Activity: Exactly as written, write out the lines below from the first to the one containing "Wellenreuther, M, 2016", inclusive. Pictures do not belong in the copy.
================================
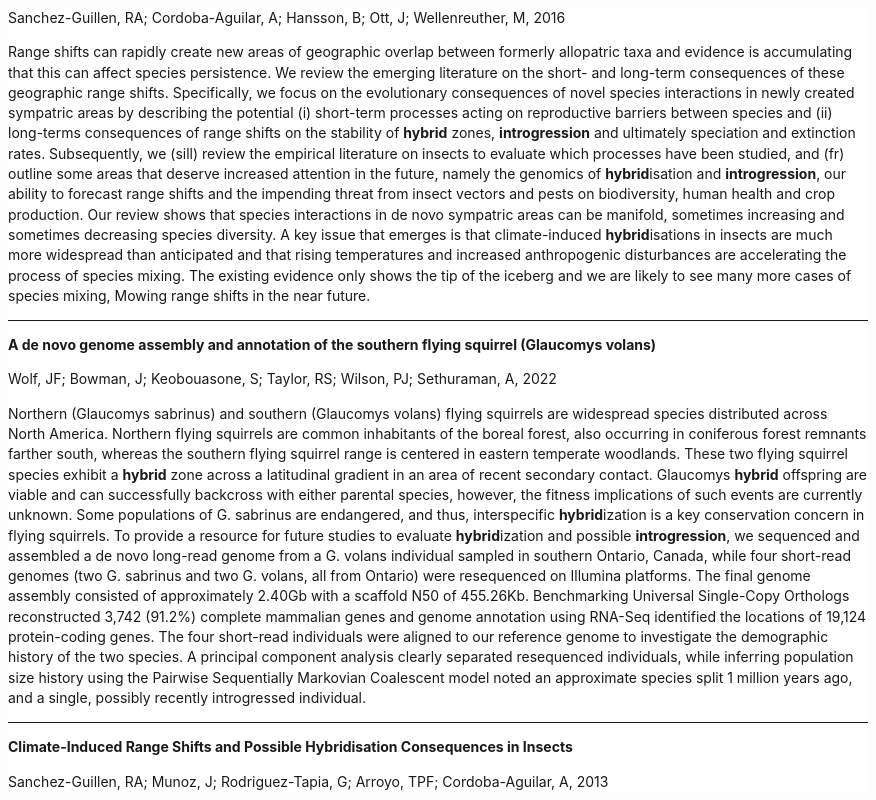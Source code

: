 Sanchez-Guillen, RA; Cordoba-Aguilar, A; Hansson, B; Ott, J; Wellenreuther, M, 2016

Range shifts can rapidly create new areas of geographic overlap between formerly allopatric taxa and evidence is accumulating that this can affect species persistence. We review the emerging literature on the short- and long-term consequences of these geographic range shifts. Specifically, we focus on the evolutionary consequences of novel species interactions in newly created sympatric areas by describing the potential (i) short-term processes acting on reproductive barriers between species and (ii) long-terms consequences of range shifts on the stability of **hybrid** zones, **introgression** and ultimately speciation and extinction rates. Subsequently, we (sill) review the empirical literature on insects to evaluate which processes have been studied, and (fr) outline some areas that deserve increased attention in the future, namely the genomics of **hybrid**isation and **introgression**, our ability to forecast range shifts and the impending threat from insect vectors and pests on biodiversity, human health and crop production. Our review shows that species interactions in de novo sympatric areas can be manifold, sometimes increasing and sometimes decreasing species diversity. A key issue that emerges is that climate-induced **hybrid**isations in insects are much more widespread than anticipated and that rising temperatures and increased anthropogenic disturbances are accelerating the process of species mixing. The existing evidence only shows the tip of the iceberg and we are likely to see many more cases of species mixing, Mowing range shifts in the near future.

---

**A de novo genome assembly and annotation of the southern flying squirrel (Glaucomys volans)**

Wolf, JF; Bowman, J; Keobouasone, S; Taylor, RS; Wilson, PJ; Sethuraman, A, 2022

Northern (Glaucomys sabrinus) and southern (Glaucomys volans) flying squirrels are widespread species distributed across North America. Northern flying squirrels are common inhabitants of the boreal forest, also occurring in coniferous forest remnants farther south, whereas the southern flying squirrel range is centered in eastern temperate woodlands. These two flying squirrel species exhibit a **hybrid** zone across a latitudinal gradient in an area of recent secondary contact. Glaucomys **hybrid** offspring are viable and can successfully backcross with either parental species, however, the fitness implications of such events are currently unknown. Some populations of G. sabrinus are endangered, and thus, interspecific **hybrid**ization is a key conservation concern in flying squirrels. To provide a resource for future studies to evaluate **hybrid**ization and possible **introgression**, we sequenced and assembled a de novo long-read genome from a G. volans individual sampled in southern Ontario, Canada, while four short-read genomes (two G. sabrinus and two G. volans, all from Ontario) were resequenced on Illumina platforms. The final genome assembly consisted of approximately 2.40Gb with a scaffold N50 of 455.26Kb. Benchmarking Universal Single-Copy Orthologs reconstructed 3,742 (91.2%) complete mammalian genes and genome annotation using RNA-Seq identified the locations of 19,124 protein-coding genes. The four short-read individuals were aligned to our reference genome to investigate the demographic history of the two species. A principal component analysis clearly separated resequenced individuals, while inferring population size history using the Pairwise Sequentially Markovian Coalescent model noted an approximate species split 1 million years ago, and a single, possibly recently introgressed individual.

---

**Climate-Induced Range Shifts and Possible Hybridisation Consequences in Insects**

Sanchez-Guillen, RA; Munoz, J; Rodriguez-Tapia, G; Arroyo, TPF; Cordoba-Aguilar, A, 2013
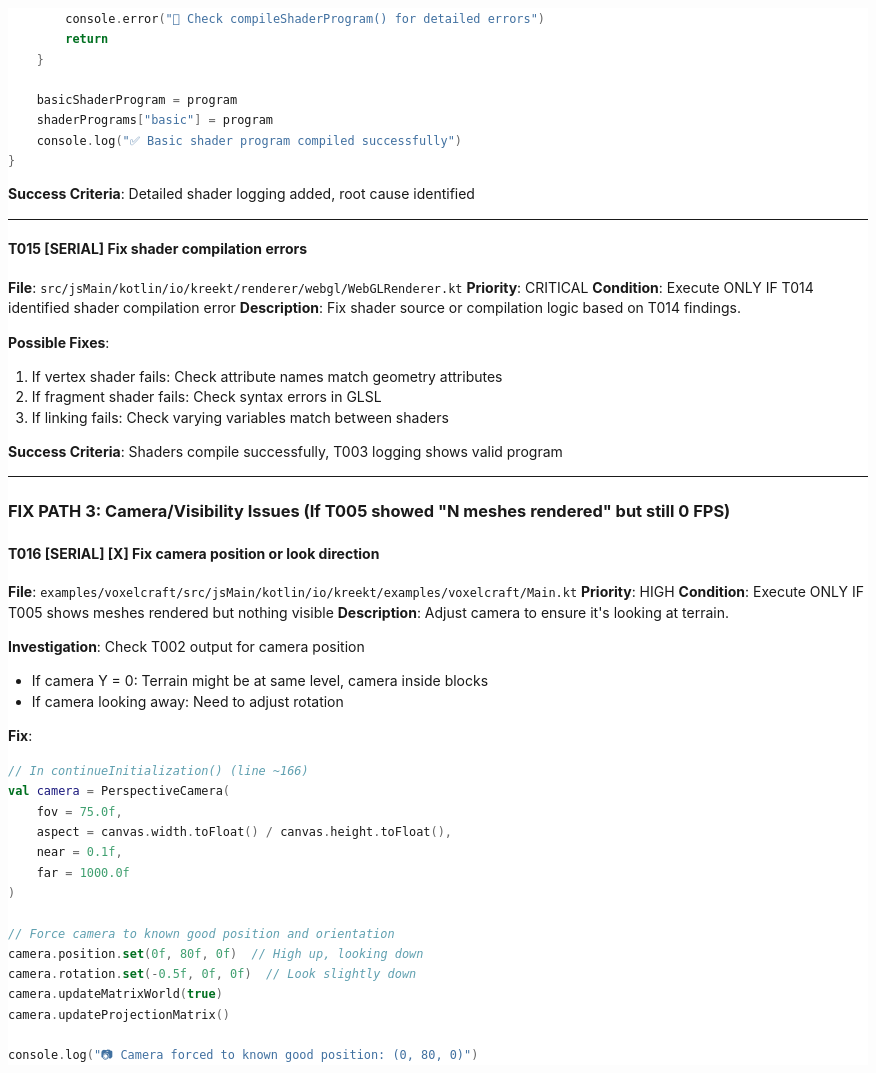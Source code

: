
 ```kotlin
        console.error("🔴 Check compileShaderProgram() for detailed errors")
        return
    }

    basicShaderProgram = program
    shaderPrograms["basic"] = program
    console.log("✅ Basic shader program compiled successfully")
}
```

**Success Criteria**: Detailed shader logging added, root cause identified

---

#### T015 [SERIAL] Fix shader compilation errors
**File**: `src/jsMain/kotlin/io/kreekt/renderer/webgl/WebGLRenderer.kt`
**Priority**: CRITICAL
**Condition**: Execute ONLY IF T014 identified shader compilation error
**Description**: Fix shader source or compilation logic based on T014 findings.

**Possible Fixes**:
1. If vertex shader fails: Check attribute names match geometry attributes
2. If fragment shader fails: Check syntax errors in GLSL
3. If linking fails: Check varying variables match between shaders

**Success Criteria**: Shaders compile successfully, T003 logging shows valid program

---

### FIX PATH 3: Camera/Visibility Issues (If T005 showed "N meshes rendered" but still 0 FPS)

#### T016 [SERIAL] [X] Fix camera position or look direction
**File**: `examples/voxelcraft/src/jsMain/kotlin/io/kreekt/examples/voxelcraft/Main.kt`
**Priority**: HIGH
**Condition**: Execute ONLY IF T005 shows meshes rendered but nothing visible
**Description**: Adjust camera to ensure it's looking at terrain.

**Investigation**: Check T002 output for camera position
- If camera Y = 0: Terrain might be at same level, camera inside blocks
- If camera looking away: Need to adjust rotation

**Fix**:
```kotlin
// In continueInitialization() (line ~166)
val camera = PerspectiveCamera(
    fov = 75.0f,
    aspect = canvas.width.toFloat() / canvas.height.toFloat(),
    near = 0.1f,
    far = 1000.0f
)

// Force camera to known good position and orientation
camera.position.set(0f, 80f, 0f)  // High up, looking down
camera.rotation.set(-0.5f, 0f, 0f)  // Look slightly down
camera.updateMatrixWorld(true)
camera.updateProjectionMatrix()

console.log("📷 Camera forced to known good position: (0, 80, 0)")
```

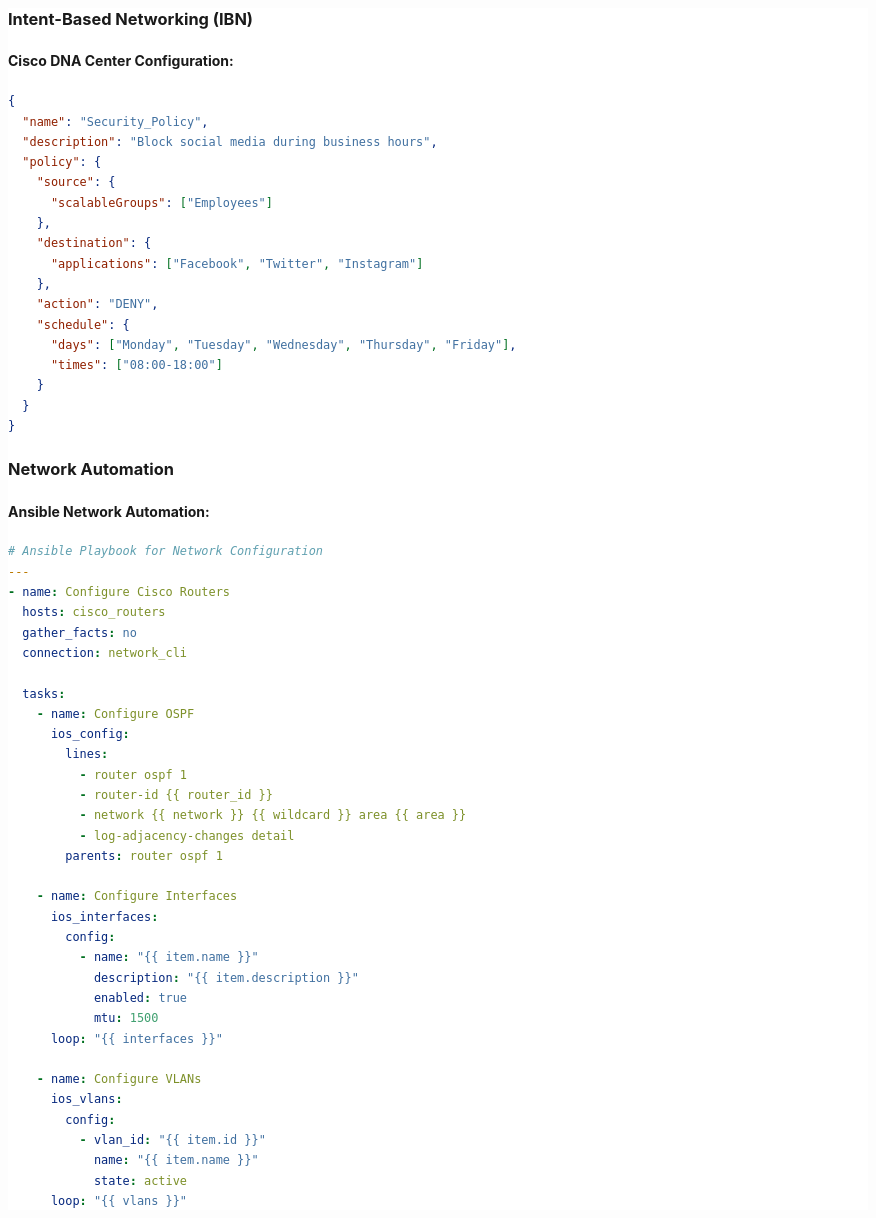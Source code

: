 ### **Intent-Based Networking (IBN)**

#### **Cisco DNA Center Configuration**:
```json
{
  "name": "Security_Policy",
  "description": "Block social media during business hours",
  "policy": {
    "source": {
      "scalableGroups": ["Employees"]
    },
    "destination": {
      "applications": ["Facebook", "Twitter", "Instagram"]
    },
    "action": "DENY",
    "schedule": {
      "days": ["Monday", "Tuesday", "Wednesday", "Thursday", "Friday"],
      "times": ["08:00-18:00"]
    }
  }
}
```

### **Network Automation**

#### **Ansible Network Automation**:
```yaml
# Ansible Playbook for Network Configuration
---
- name: Configure Cisco Routers
  hosts: cisco_routers
  gather_facts: no
  connection: network_cli
  
  tasks:
    - name: Configure OSPF
      ios_config:
        lines:
          - router ospf 1
          - router-id {{ router_id }}
          - network {{ network }} {{ wildcard }} area {{ area }}
          - log-adjacency-changes detail
        parents: router ospf 1
        
    - name: Configure Interfaces
      ios_interfaces:
        config:
          - name: "{{ item.name }}"
            description: "{{ item.description }}"
            enabled: true
            mtu: 1500
      loop: "{{ interfaces }}"
      
    - name: Configure VLANs
      ios_vlans:
        config:
          - vlan_id: "{{ item.id }}"
            name: "{{ item.name }}"
            state: active
      loop: "{{ vlans }}"
```
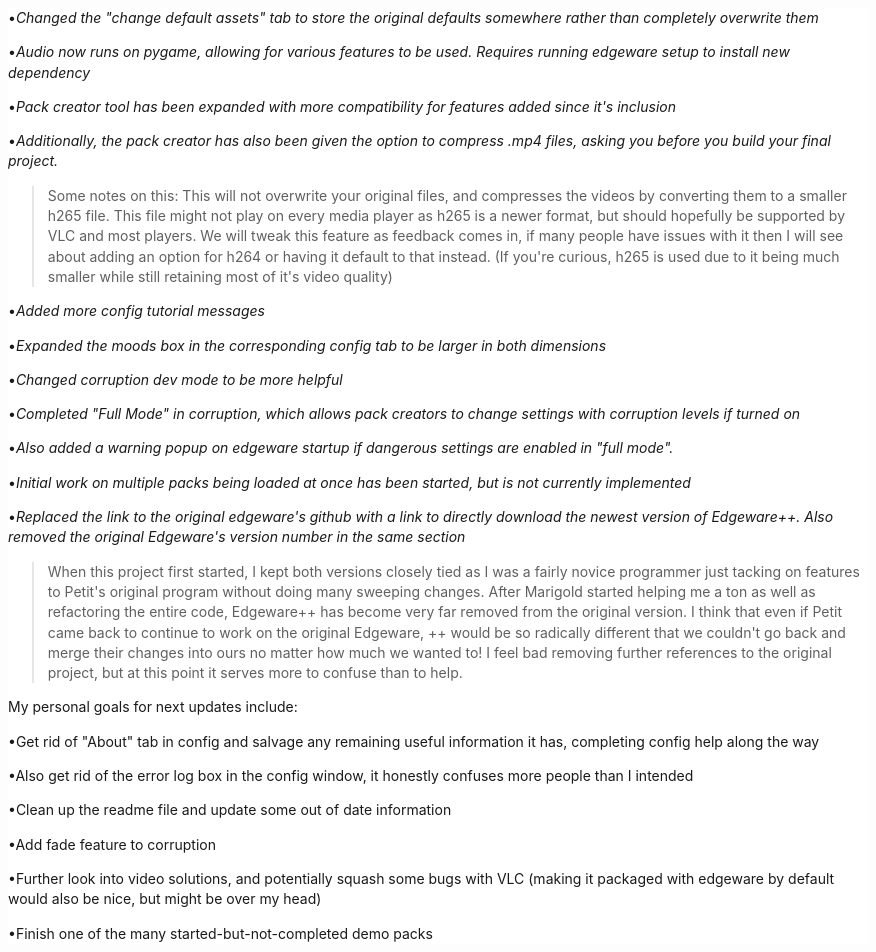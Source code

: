 •*Changed the "change default assets" tab to store the original defaults somewhere rather than completely overwrite them*

•*Audio now runs on pygame, allowing for various features to be used. Requires running edgeware setup to install new dependency*

•*Pack creator tool has been expanded with more compatibility for features added since it's inclusion*

•*Additionally, the pack creator has also been given the option to compress .mp4 files, asking you before you build your final project.*
>Some notes on this: This will not overwrite your original files, and compresses the videos by converting them to a smaller h265 file. This file might not play on every media player as h265 is a newer format, but should hopefully be supported by VLC and most players. We will tweak this feature as feedback comes in, if many people have issues with it then I will see about adding an option for h264 or having it default to that instead. (If you're curious, h265 is used due to it being much smaller while still retaining most of it's video quality)

•*Added more config tutorial messages*

•*Expanded the moods box in the corresponding config tab to be larger in both dimensions*

•*Changed corruption dev mode to be more helpful*

•*Completed "Full Mode" in corruption, which allows pack creators to change settings with corruption levels if turned on*

•*Also added a warning popup on edgeware startup if dangerous settings are enabled in "full mode".*

•*Initial work on multiple packs being loaded at once has been started, but is not currently implemented*

•*Replaced the link to the original edgeware's github with a link to directly download the newest version of Edgeware++. Also removed the original Edgeware's version number in the same section*
>When this project first started, I kept both versions closely tied as I was a fairly novice programmer just tacking on features to Petit's original program without doing many sweeping changes. After Marigold started helping me a ton as well as refactoring the entire code, Edgeware++ has become very far removed from the original version. I think that even if Petit came back to continue to work on the original Edgeware, ++ would be so radically different that we couldn't go back and merge their changes into ours no matter how much we wanted to! I feel bad removing further references to the original project, but at this point it serves more to confuse than to help.

My personal goals for next updates include:

•Get rid of "About" tab in config and salvage any remaining useful information it has, completing config help along the way

•Also get rid of the error log box in the config window, it honestly confuses more people than I intended

•Clean up the readme file and update some out of date information

•Add fade feature to corruption

•Further look into video solutions, and potentially squash some bugs with VLC (making it packaged with edgeware by default would also be nice, but might be over my head)

•Finish one of the many started-but-not-completed demo packs
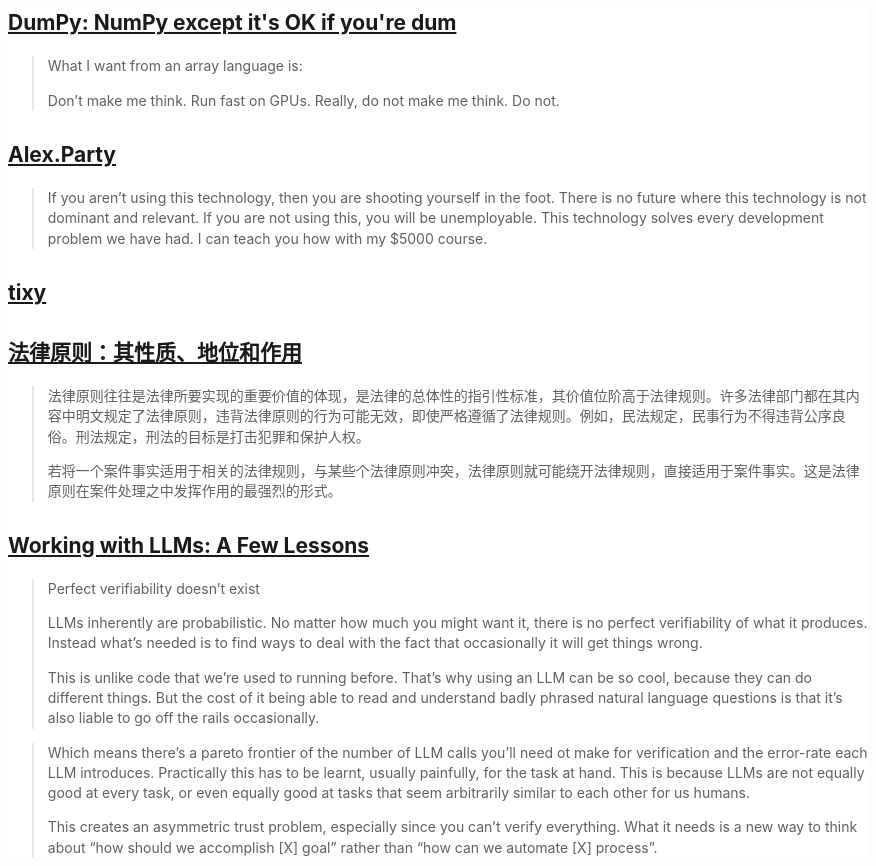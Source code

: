 ## [DumPy: NumPy except it's OK if you're dum](https://dynomight.net/dumpy/)

> What I want from an array language is:
>
> Don’t make me think.
> Run fast on GPUs.
> Really, do not make me think.
> Do not.

## [Alex.Party](https://alex.party/posts/2025-05-05-the-future-of-web-development-is-ai-get-on-or-get-left-behind/)

> If you aren’t using this technology, then you are shooting yourself in the foot. There is no future where this technology is not dominant and relevant. If you are not using this, you will be unemployable. This technology solves every development problem we have had. I can teach you how with my $5000 course.

## [tixy](https://tixy.land/)

## [法律原则：其性质、地位和作用](https://pathos.page/blog/legal-principles-and-legal-rules/)

> 法律原则往往是法律所要实现的重要价值的体现，是法律的总体性的指引性标准，其价值位阶高于法律规则。许多法律部门都在其内容中明文规定了法律原则，违背法律原则的行为可能无效，即使严格遵循了法律规则。例如，民法规定，民事行为不得违背公序良俗。刑法规定，刑法的目标是打击犯罪和保护人权。
>
> 若将一个案件事实适用于相关的法律规则，与某些个法律原则冲突，法律原则就可能绕开法律规则，直接适用于案件事实。这是法律原则在案件处理之中发挥作用的最强烈的形式。

## [Working with LLMs: A Few Lessons](https://www.strangeloopcanon.com/p/working-with-llms-a-few-lessons)

> Perfect verifiability doesn’t exist
>
> LLMs inherently are probabilistic. No matter how much you might want it, there is no perfect verifiability of what it produces. Instead what’s needed is to find ways to deal with the fact that occasionally it will get things wrong.
>
> This is unlike code that we’re used to running before. That’s why using an LLM can be so cool, because they can do different things. But the cost of it being able to read and understand badly phrased natural language questions is that it’s also liable to go off the rails occasionally.

> Which means there’s a pareto frontier of the number of LLM calls you’ll need ot make for verification and the error-rate each LLM introduces. Practically this has to be learnt, usually painfully, for the task at hand. This is because LLMs are not equally good at every task, or even equally good at tasks that seem arbitrarily similar to each other for us humans.
>
> This creates an asymmetric trust problem, especially since you can’t verify everything. What it needs is a new way to think about “how should we accomplish [X] goal” rather than “how can we automate [X] process”.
================================
Response box:
Source code

: Sanchez-Guillen, RA; Cordoba-Aguilar, A; Hansson, B; Ott, J; Wellenreuther, M, 2016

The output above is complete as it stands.